AIM OF THE TASK.
The job is to find each line in the entries holding the string "anggarasuci" and copy that line.

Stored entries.
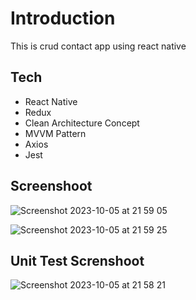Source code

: # Introduction

This is crud contact app using react native

## Tech

- React Native
- Redux
- Clean Architecture Concept
- MVVM Pattern
- Axios
- Jest

## Screenshoot

![Screenshot 2023-10-05 at 21 59 05](https://github.com/anggarasuci/Anggara_Apptest/assets/29857172/2a2574eb-cda0-4204-8f67-d1e270fa65af)

![Screenshot 2023-10-05 at 21 59 25](https://github.com/anggarasuci/Anggara_Apptest/assets/29857172/a6b559dc-7e17-4552-8244-6293c76f4462)

## Unit Test Screnshoot

![Screenshot 2023-10-05 at 21 58 21](https://github.com/anggarasuci/Anggara_Apptest/assets/29857172/7535266d-5edd-4ae0-9374-64f0ebef80fa)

EXERCISE OUTPUT.
![Screenshot 2023-10-05 at 21 59 05](https://github.com/anggarasuci/Anggara_Apptest/assets/29857172/2a2574eb-cda0-4204-8f67-d1e270fa65af)
![Screenshot 2023-10-05 at 21 59 25](https://github.com/anggarasuci/Anggara_Apptest/assets/29857172/a6b559dc-7e17-4552-8244-6293c76f4462)
![Screenshot 2023-10-05 at 21 58 21](https://github.com/anggarasuci/Anggara_Apptest/assets/29857172/7535266d-5edd-4ae0-9374-64f0ebef80fa)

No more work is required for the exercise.